It sure doesn't read like TOR was compromised. It was the Gmail account DPR left when first advertising SR on a shrooms site. The FBI (if they aren't just covering for the NSA) do seem to have caught DPR through old fashioned sleuth work. Yes, they managed to copy a server but they still couldn't get the names out of it, only link the messages and transaction dates to other events they tracked down to DPR after tentatively identifying him using Gmail, Google+ and LinkedIn. Ouch.
I find myself ambivalent to Silk Road actions when I think of the losses to over 30 million American home owners of their homes to outside factors that they had no control over. That those involved in attacking the U.S.Economy got less regulation, and squandered, then profited from it. I believe the "Robo Singers" should be in prison, with restituion for damages caused.
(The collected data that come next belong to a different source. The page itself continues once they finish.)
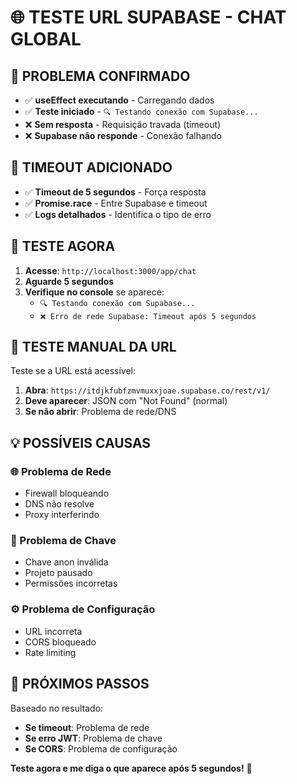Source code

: # 🌐 TESTE URL SUPABASE - CHAT GLOBAL

## 🎯 **PROBLEMA CONFIRMADO**
- ✅ **useEffect executando** - Carregando dados
- ✅ **Teste iniciado** - `🔍 Testando conexão com Supabase...`
- ❌ **Sem resposta** - Requisição travada (timeout)
- ❌ **Supabase não responde** - Conexão falhando

## 🔧 **TIMEOUT ADICIONADO**
- ✅ **Timeout de 5 segundos** - Força resposta
- ✅ **Promise.race** - Entre Supabase e timeout
- ✅ **Logs detalhados** - Identifica o tipo de erro

## 🚀 **TESTE AGORA**

1. **Acesse**: `http://localhost:3000/app/chat`
2. **Aguarde 5 segundos**
3. **Verifique no console** se aparece:
   - `🔍 Testando conexão com Supabase...`
   - `❌ Erro de rede Supabase: Timeout após 5 segundos`

## 🔧 **TESTE MANUAL DA URL**

Teste se a URL está acessível:
1. **Abra**: `https://itdjkfubfzmvmuxxjoae.supabase.co/rest/v1/`
2. **Deve aparecer**: JSON com "Not Found" (normal)
3. **Se não abrir**: Problema de rede/DNS

## 💡 **POSSÍVEIS CAUSAS**

### **🌐 Problema de Rede**
- Firewall bloqueando
- DNS não resolve
- Proxy interferindo

### **🔑 Problema de Chave**
- Chave anon inválida
- Projeto pausado
- Permissões incorretas

### **⚙️ Problema de Configuração**
- URL incorreta
- CORS bloqueado
- Rate limiting

## 🎯 **PRÓXIMOS PASSOS**

Baseado no resultado:
- **Se timeout**: Problema de rede
- **Se erro JWT**: Problema de chave
- **Se CORS**: Problema de configuração

**Teste agora e me diga o que aparece após 5 segundos!** 🚀
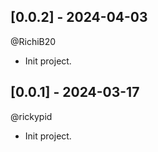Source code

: ## [0.0.2] - 2024-04-03

@RichiB20

* Init project.

## [0.0.1] - 2024-03-17

@rickypid

* Init project.
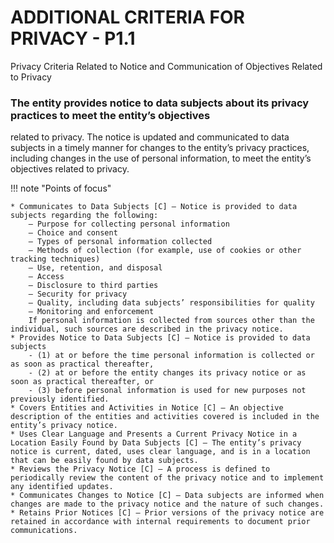 # ADDITIONAL CRITERIA FOR PRIVACY  - P1.1

Privacy Criteria Related to Notice and Communication of Objectives Related to Privacy 

### The entity provides notice to data subjects about its privacy practices to meet the entity’s objectives 
related to privacy. The notice is updated and communicated to data subjects in a timely manner for 
changes to the entity’s privacy practices, including changes in the use of personal information, to 
meet the entity’s objectives related to privacy.


!!! note "Points of focus"

    * Communicates to Data Subjects [C] — Notice is provided to data subjects regarding the following: 
        — Purpose for collecting personal information
        — Choice and consent
        — Types of personal information collected
        — Methods of collection (for example, use of cookies or other tracking techniques)
        — Use, retention, and disposal
        — Access
        — Disclosure to third parties
        — Security for privacy
        — Quality, including data subjects’ responsibilities for quality
        — Monitoring and enforcement
        If personal information is collected from sources other than the individual, such sources are described in the privacy notice. 
    * Provides Notice to Data Subjects [C] — Notice is provided to data subjects 
        - (1) at or before the time personal information is collected or as soon as practical thereafter, 
        - (2) at or before the entity changes its privacy notice or as soon as practical thereafter, or 
        - (3) before personal information is used for new purposes not previously identified.
    * Covers Entities and Activities in Notice [C] — An objective description of the entities and activities covered is included in the entity’s privacy notice.
    * Uses Clear Language and Presents a Current Privacy Notice in a Location Easily Found by Data Subjects [C] — The entity’s privacy notice is current, dated, uses clear language, and is in a location that can be easily found by data subjects.
    * Reviews the Privacy Notice [C] — A process is defined to periodically review the content of the privacy notice and to implement any identified updates. 
    * Communicates Changes to Notice [C] — Data subjects are informed when changes are made to the privacy notice and the nature of such changes. 
    * Retains Prior Notices [C] — Prior versions of the privacy notice are retained in accordance with internal requirements to document prior communications.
And yet, they walk more free than everyone else.
Every incoming (or, I guess, in the case of Canada, outgoing) mail parcel goes through an x-ray (I'm not saying they actually pay a lot of attention to each one; it's kind of luck-of-the-draw.) If the inspector sees a package containing a bunch of plastic cards and something that looks like a passport, they are naturally going to wonder what that's doing being sent via international mail. It's not as if you can accidentally leave your passport at home when leaving the country.
Because customs facilities are on international borders, they don't need anything but the barest suspicion to take a peek in your package, certainly not a warrant.
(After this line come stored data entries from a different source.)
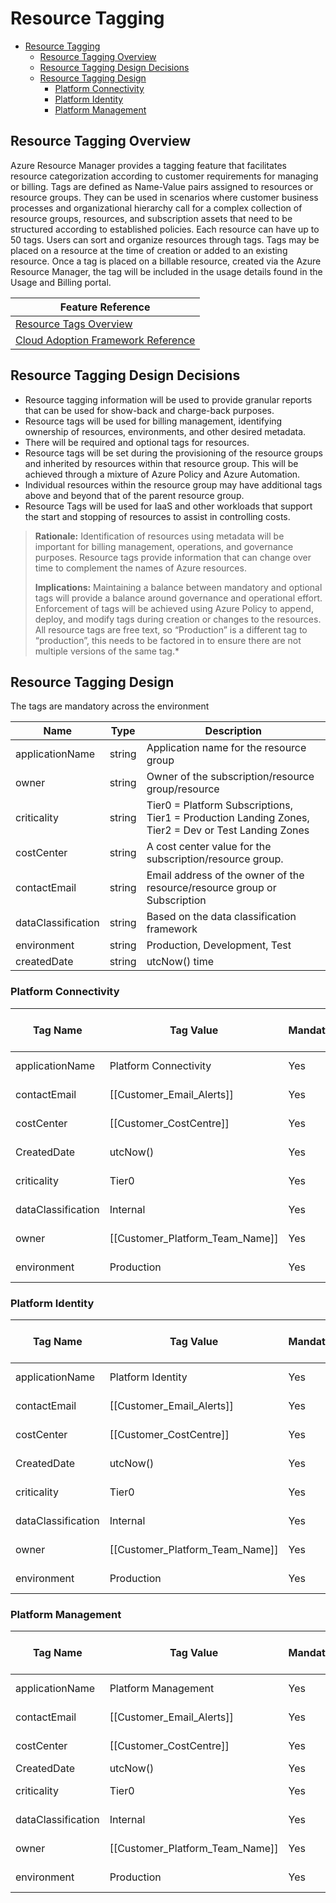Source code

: # Resource Tagging

- [Resource Tagging](#resource-tagging)
  - [Resource Tagging Overview](#resource-tagging-overview)
  - [Resource Tagging Design Decisions](#resource-tagging-design-decisions)
  - [Resource Tagging Design](#resource-tagging-design)
    - [Platform Connectivity](#platform-connectivity)
    - [Platform Identity](#platform-identity)
    - [Platform Management](#platform-management)

## Resource Tagging Overview

Azure Resource Manager provides a tagging feature that facilitates resource categorization according to customer requirements for managing or billing. Tags are defined as Name-Value pairs assigned to resources or resource groups. They can be used in scenarios where customer business processes and organizational hierarchy call for a complex collection of resource groups, resources, and subscription assets that need to be structured according to established policies. Each resource can have up to 50 tags. Users can sort and organize resources through tags. Tags may be placed on a resource at the time of creation or added to an existing resource. Once a tag is placed on a billable resource, created via the Azure Resource Manager, the tag will be included in the usage details found in the Usage and Billing portal.

| **Feature Reference**                                                                                                                             |
| ------------------------------------------------------------------------------------------------------------------------------------------------- |
| [Resource Tags Overview](https://azure.microsoft.com/en-us/documentation/articles/resource-group-using-tags/)                                     |
| [Cloud Adoption Framework Reference](https://docs.microsoft.com/en-us/azure/cloud-adoption-framework/ready/azure-best-practices/resource-tagging) |

## Resource Tagging Design Decisions

- Resource tagging information will be used to provide granular reports that can be used for show-back and charge-back purposes.
- Resource tags will be used for billing management, identifying ownership of resources, environments, and other desired metadata.
- There will be required and optional tags for resources.
- Resource tags will be set during the provisioning of the resource groups and inherited by resources within that resource group. This will be achieved through a mixture of Azure Policy and Azure Automation.
- Individual resources within the resource group may have additional tags above and beyond that of the parent resource group.
- Resource Tags will be used for IaaS and other workloads that support the start and stopping of resources to assist in controlling costs.

> **Rationale:** Identification of resources using metadata will be important for billing management, operations, and governance purposes. Resource tags provide information that can change over time to complement the names of Azure resources.
>
> **Implications:** Maintaining a balance between mandatory and optional tags will provide a balance around governance and operational effort. Enforcement of tags will be achieved using Azure Policy to append, deploy, and modify tags during creation or changes to the resources. All resource tags are free text, so “Production” is a different tag to “production”, this needs to be factored in to ensure there are not multiple versions of the same tag.\*

## Resource Tagging Design

The tags are mandatory across the environment

| Name               | Type   | Description                                                                                         |
| ------------------ | ------ | --------------------------------------------------------------------------------------------------- |
| applicationName    | string | Application name for the resource group                                                             |
| owner              | string | Owner of the subscription/resource group/resource                                                   |
| criticality        | string | Tier0 = Platform Subscriptions, Tier1 = Production Landing Zones, Tier2 = Dev or Test Landing Zones |
| costCenter         | string | A cost center value for the subscription/resource group.                                            |
| contactEmail       | string | Email address of the owner of the resource/resource group or Subscription                           |
| dataClassification | string | Based on the data classification framework                                                          |
| environment        | string | Production, Development, Test                                                                       |
| createdDate        | string | utcNow() time                                                                                       |

### Platform Connectivity

| Tag Name           | Tag Value                         | Mandatory | Applied to               | Enforced by Policy? |
| ------------------ | --------------------------------- | --------- | ------------------------ | ------------------- |
| applicationName    | Platform Connectivity             | Yes       | ResourceGroup, Resources | Yes                 |
| contactEmail       | [[Customer_Email_Alerts]] | Yes       | ResourceGroup, Resources | Yes                 |
| costCenter         | [[Customer_CostCentre]]                              | Yes       | ResourceGroup, Resources | Yes                 |
| CreatedDate        | utcNow()                          | Yes       | ResourceGroup, Resources | Yes                 |
| criticality        | Tier0                             | Yes       | ResourceGroup, Resources | Yes                 |
| dataClassification | Internal                          | Yes       | ResourceGroup, Resources | Yes                 |
| owner              | [[Customer_Platform_Team_Name]]             | Yes       | ResourceGroup, Resources | Yes                 |
| environment        | Production                        | Yes       | Subscription, Resources  | Yes                 |

### Platform Identity

| Tag Name           | Tag Value                         | Mandatory | Applied to               | Enforced by Policy? |
| ------------------ | --------------------------------- | --------- | ------------------------ | ------------------- |
| applicationName    | Platform Identity                 | Yes       | ResourceGroup, Resources | Yes                 |
| contactEmail       | [[Customer_Email_Alerts]] | Yes       | ResourceGroup, Resources | Yes                 |
| costCenter         | [[Customer_CostCentre]]                              | Yes       | ResourceGroup, Resources | Yes                 |
| CreatedDate        | utcNow()                          | Yes       | ResourceGroup, Resources | Yes                 |
| criticality        | Tier0                             | Yes       | ResourceGroup, Resources | Yes                 |
| dataClassification | Internal                          | Yes       | ResourceGroup, Resources | Yes                 |
| owner              | [[Customer_Platform_Team_Name]]             | Yes       | ResourceGroup, Resources | Yes                 |
| environment        | Production                        | Yes       | Subscription, Resources  | Yes                 |

### Platform Management

| Tag Name           | Tag Value                         | Mandatory | Applied to               | Enforced by Policy? |
| ------------------ | --------------------------------- | --------- | ------------------------ | ------------------- |
| applicationName    | Platform Management               | Yes       | ResourceGroup, Resources | Yes                 |
| contactEmail       | [[Customer_Email_Alerts]] | Yes       | ResourceGroup, Resources | Yes                 |
| costCenter         | [[Customer_CostCentre]]                              | Yes       | ResourceGroup, Resources | Yes                 |
| CreatedDate        | utcNow()                          | Yes       | Resources                | Yes                 |
| criticality        | Tier0                             | Yes       | ResourceGroup, Resources | Yes                 |
| dataClassification | Internal                          | Yes       | ResourceGroup, Resources | Yes                 |
| owner              | [[Customer_Platform_Team_Name]]             | Yes       | ResourceGroup, Resources | Yes                 |
| environment        | Production                        | Yes       | Subscription, Resources  | Yes                 |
But yeah, hosting SR in SanFran was not very bright. Of course, given that what he was doing would get him arrested in pretty much every country in the land, there's not really any good location for the servers. Even in Russia, you would have needed some pretty good underworld connections to keep those servers out of govt. hands.
An interesting side point that comes out of all this is that services like Silk Road wouldn't exist if there wasn't a market for them.
I'm about as far from Libertarian as you can get, but one thing I do think they have right is the idea that the "war on drugs" should be stopped. It can't be won, that has been proven. Every single defense that's put up to stop drug trafficking is worked around shortly after it comes on the scene. Drug cartels basically run large parts of Mexico and Central America. US citizens get tossed in prison for drug use and sales, which basically turns them into a wasted resource (good luck getting a normal job with a prison record) and this ends up costing more in the long run.
Prohibition basically gave birth to organized crime, simply because enough of the population wanted to keep drinking alcohol and was willing to break the law. As a result, we saw what we see now with other drugs -- the price of alcohol shot up, other ancillary crime increased, violent gangs brutally wiped each other out neighborhood by neighborhood in big cities. With drugs it's the same thing -- I have no desire to use drugs, but there are plenty of others who do. And they'll do whatever it takes to do so, and pay whatever street price is prevalent. Econ 101 -- inelastic demand (more like infinite demand) in the face of constrained supply means prices keep going up no matter what you do.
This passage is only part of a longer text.